* [What to do]
What lines of the material below hold the string "terms"? Copy them out.

* [Raw data]
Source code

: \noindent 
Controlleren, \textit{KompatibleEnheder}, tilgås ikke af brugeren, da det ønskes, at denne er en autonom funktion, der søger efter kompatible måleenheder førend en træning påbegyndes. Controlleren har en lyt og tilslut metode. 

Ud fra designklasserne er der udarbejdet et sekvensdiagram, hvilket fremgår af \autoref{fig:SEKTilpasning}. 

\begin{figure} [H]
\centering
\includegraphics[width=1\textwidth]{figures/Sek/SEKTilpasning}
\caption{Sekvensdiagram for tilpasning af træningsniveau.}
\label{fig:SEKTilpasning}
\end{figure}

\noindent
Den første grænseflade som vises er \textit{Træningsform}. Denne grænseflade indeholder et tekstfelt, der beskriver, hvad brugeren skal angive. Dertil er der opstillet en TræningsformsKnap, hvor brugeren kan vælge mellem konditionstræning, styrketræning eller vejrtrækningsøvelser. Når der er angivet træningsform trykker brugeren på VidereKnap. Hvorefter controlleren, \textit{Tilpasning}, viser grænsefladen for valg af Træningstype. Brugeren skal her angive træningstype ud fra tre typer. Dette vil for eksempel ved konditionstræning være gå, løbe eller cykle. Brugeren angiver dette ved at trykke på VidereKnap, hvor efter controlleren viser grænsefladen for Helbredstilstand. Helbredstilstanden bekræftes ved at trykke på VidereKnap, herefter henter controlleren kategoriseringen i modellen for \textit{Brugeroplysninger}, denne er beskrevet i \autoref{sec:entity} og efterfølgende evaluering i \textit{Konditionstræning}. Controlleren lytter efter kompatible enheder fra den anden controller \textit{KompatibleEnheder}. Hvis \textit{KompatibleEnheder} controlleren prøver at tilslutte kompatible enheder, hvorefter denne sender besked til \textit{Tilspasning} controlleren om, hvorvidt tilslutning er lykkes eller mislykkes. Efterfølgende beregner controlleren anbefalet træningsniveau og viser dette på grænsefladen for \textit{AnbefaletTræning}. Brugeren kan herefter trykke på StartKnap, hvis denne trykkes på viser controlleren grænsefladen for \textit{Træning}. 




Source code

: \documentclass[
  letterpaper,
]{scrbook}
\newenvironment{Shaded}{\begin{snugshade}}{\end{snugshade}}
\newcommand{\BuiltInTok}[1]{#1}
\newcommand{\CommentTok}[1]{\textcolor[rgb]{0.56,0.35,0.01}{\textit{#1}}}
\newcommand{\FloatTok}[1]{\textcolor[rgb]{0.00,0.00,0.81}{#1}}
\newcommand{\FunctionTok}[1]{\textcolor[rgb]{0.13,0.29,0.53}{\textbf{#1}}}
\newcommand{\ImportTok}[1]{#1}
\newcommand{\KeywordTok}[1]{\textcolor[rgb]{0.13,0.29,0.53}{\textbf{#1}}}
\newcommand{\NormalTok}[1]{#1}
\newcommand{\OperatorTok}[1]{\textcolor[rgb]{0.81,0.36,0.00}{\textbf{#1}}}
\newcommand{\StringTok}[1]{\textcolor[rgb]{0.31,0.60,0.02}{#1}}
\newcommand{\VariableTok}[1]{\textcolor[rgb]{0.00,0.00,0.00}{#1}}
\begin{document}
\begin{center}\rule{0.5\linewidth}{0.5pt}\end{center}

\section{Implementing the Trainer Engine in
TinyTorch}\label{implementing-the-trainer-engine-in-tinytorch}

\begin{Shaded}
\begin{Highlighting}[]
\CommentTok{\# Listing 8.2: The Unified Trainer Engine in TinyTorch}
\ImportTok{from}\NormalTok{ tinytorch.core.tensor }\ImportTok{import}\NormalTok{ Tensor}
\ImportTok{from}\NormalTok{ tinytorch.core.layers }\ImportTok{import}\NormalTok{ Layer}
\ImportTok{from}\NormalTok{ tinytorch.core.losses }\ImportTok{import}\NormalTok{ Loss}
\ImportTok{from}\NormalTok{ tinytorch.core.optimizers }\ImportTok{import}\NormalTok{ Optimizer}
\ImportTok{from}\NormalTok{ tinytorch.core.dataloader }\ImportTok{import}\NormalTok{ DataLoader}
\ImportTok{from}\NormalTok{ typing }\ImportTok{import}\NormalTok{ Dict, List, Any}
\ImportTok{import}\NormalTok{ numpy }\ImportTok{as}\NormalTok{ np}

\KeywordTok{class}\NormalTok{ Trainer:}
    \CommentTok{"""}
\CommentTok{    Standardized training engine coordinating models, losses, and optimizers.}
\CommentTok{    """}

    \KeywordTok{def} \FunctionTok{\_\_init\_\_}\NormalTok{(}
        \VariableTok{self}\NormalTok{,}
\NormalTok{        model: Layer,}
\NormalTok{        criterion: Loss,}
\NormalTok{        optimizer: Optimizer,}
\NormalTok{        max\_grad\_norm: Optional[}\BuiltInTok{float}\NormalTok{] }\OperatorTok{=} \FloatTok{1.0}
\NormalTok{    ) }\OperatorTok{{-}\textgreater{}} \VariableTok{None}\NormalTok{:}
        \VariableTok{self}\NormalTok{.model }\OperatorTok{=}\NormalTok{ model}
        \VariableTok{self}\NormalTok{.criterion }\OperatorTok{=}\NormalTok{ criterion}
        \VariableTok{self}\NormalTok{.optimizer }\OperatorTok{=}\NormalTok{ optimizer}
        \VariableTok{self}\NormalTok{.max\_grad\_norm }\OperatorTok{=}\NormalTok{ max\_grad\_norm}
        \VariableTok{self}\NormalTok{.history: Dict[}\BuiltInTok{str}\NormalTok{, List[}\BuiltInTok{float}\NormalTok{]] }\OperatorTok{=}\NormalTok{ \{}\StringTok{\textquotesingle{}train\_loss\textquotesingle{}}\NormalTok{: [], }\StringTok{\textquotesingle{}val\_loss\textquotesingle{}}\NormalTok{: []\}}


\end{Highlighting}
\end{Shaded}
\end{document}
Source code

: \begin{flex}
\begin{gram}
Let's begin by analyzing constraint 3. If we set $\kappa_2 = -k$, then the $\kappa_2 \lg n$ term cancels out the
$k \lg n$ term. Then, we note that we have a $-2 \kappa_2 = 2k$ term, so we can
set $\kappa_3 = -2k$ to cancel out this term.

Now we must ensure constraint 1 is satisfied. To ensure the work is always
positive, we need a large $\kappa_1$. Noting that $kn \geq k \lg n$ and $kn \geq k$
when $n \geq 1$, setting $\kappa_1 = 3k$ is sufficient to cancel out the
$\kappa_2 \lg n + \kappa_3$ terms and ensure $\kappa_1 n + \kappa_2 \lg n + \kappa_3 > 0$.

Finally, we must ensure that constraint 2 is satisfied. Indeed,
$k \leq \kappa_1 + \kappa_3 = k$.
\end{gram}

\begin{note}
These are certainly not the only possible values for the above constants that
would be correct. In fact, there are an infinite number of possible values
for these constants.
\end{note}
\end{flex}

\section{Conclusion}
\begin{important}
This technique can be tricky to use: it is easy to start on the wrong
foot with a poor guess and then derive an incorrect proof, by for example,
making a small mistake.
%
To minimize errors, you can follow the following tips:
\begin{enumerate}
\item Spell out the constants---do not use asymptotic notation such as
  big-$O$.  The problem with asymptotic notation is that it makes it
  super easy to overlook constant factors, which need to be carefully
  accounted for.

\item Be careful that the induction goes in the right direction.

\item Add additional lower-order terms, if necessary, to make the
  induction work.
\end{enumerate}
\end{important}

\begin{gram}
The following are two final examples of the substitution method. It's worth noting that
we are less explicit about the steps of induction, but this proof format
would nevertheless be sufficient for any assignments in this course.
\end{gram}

* [Finished exercise]
$\kappa_2 \lg n + \kappa_3$ terms and ensure $\kappa_1 n + \kappa_2 \lg n + \kappa_3 > 0$.
\item Add additional lower-order terms, if necessary, to make the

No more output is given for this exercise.